Since 2008, and in particular with the continuing market volatility, transparency and reporting requirements have pushed higher up the agenda when selecting sub-advisers, with investors demanding institutional-type services. Todd Ruppert, president, investment services, at T Rowe Price International, explains: “The key things which are considered when looking for a sub-adviser, also include: investment quality; the legal and compliance capability of the firm; financial stability; transparency and the ability to report in a timely manner.

“Quality is the driver of manager selection – if you are going to hire a sub-adviser, you are going to want them to be excellent.” he adds. “Quality is more important than retail brand – sub-advisory mandates are awarded to those of top quality, regardless of brand.”

According to Emanuele Ravano, managing director at Pimco, transparency is a key issue now and sub-advisers are being asked to be more transparent than ever before. “Reporting and access to information is also important now than it has ever been,” he explains.

However, in contrast to Mr Ruppert, he says brand plays an important role when selecting sub-advisers, and although there are a number of new players in the sub-advisory business, not everyone can be a winner.

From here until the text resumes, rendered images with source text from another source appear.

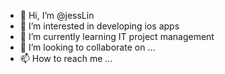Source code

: - 👋 Hi, I’m @jessLin
- 👀 I’m interested in developing ios apps
- 🌱 I’m currently learning IT project management
- 💞️ I’m looking to collaborate on ...
- 📫 How to reach me ...

<!---
jessLin/jessLin is a ✨ special ✨ repository because its `README.md` (this file) appears on your GitHub profile.
You can click the Preview link to take a look at your changes.
--->
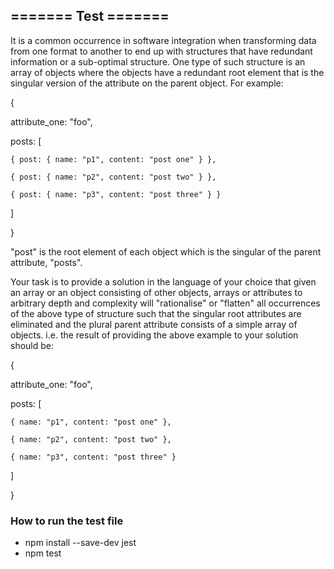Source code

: ## ======= Test =======

It is a common occurrence in software integration when transforming data from one format to another to end up with structures that have redundant information or a sub-optimal structure. One type of such structure is an array of objects where the objects have a redundant root element that is the singular version of the attribute on the parent object. For example:

{ 

  attribute_one: "foo",

  posts: [

    { post: { name: "p1", content: "post one" } },

    { post: { name: "p2", content: "post two" } },

    { post: { name: "p3", content: "post three" } }

  ]

}

"post" is the root element of each object which is the singular of the parent attribute, "posts".

Your task is to provide a solution in the language of your choice that given an array or an object consisting of other objects, arrays or attributes to arbitrary depth and complexity will "rationalise" or "flatten" all occurrences of the above type of structure such that the singular root attributes are eliminated and the plural parent attribute consists of a simple array of objects. i.e. the result of providing the above example to your solution should be:

{ 

  attribute_one: "foo",

  posts: [

    { name: "p1", content: "post one" },

    { name: "p2", content: "post two" },

    { name: "p3", content: "post three" }

  ]

}

### How to run the test file

* npm install --save-dev jest
* npm test
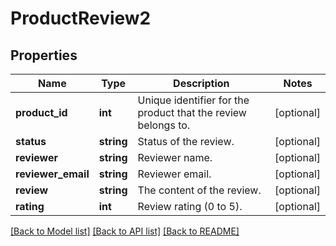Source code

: # ProductReview2

## Properties
Name | Type | Description | Notes
------------ | ------------- | ------------- | -------------
**product_id** | **int** | Unique identifier for the product that the review belongs to. | [optional] 
**status** | **string** | Status of the review. | [optional] 
**reviewer** | **string** | Reviewer name. | [optional] 
**reviewer_email** | **string** | Reviewer email. | [optional] 
**review** | **string** | The content of the review. | [optional] 
**rating** | **int** | Review rating (0 to 5). | [optional] 

[[Back to Model list]](../../README.md#documentation-for-models) [[Back to API list]](../../README.md#documentation-for-api-endpoints) [[Back to README]](../../README.md)


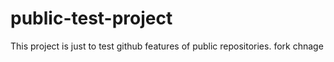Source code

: # public-test-project
This project is just to test github features of public repositories.
fork chnage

“Since the financial crisis, I think investors have preferred to focus on the larger firms where the resources and access to services are greater. Having a recognisable brand and good performance is important to be successful in sub-advisory,” he claims.

Driving down costs has been one of the main drivers of sub-advisory as well as the desire to improve the quality of products and broaden the range of products on offer, says Pimco’s Mr Ravano.

“I think the driver of sub-advisory is the recognition of high costs – doing things in-house can be expensive, especially if you do not have the ‘know-how’ – so partnering with a sub-adviser can help.”

T Rowe Price’s Mr Ruppert agrees, saying in many cases, it was cheaper to outsource than build in-house expertise. “It may be less expensive to retain a third party manager than keep hold of a headcount of six.”

Mr Ruppert says product quality played a key role in the selection process. “When considering sub advisers, fund managers/private banks are looking at cost rationalisation, quality of product, and the breadth of product,” he explains.

However, outsourcing is not always the preferred option for some fund managers, who may feel that they have failed to some extent.

“I call it the NIH [not invented here] syndrome – some asset managers just want to do it themselves , even if they are not adequately prepared to do so,” claims Mr Ruppert.

But for others, outsourcing can be a sign of strength and forward thinking, particularly at a time of increased market volatility coupled with increased consumer demand, when outsourcing a particular fund can allow you to trim costs, add value, and maintain branding.

“At the end of the day, if they do not want to risk losing a client and want to provide them with the service, then sub-advisory can help, by providing them with a proven sub-adviser with consistent alpha in an asset class – it is a win-win situation for clients and distributors,” Mr Ruppert argues.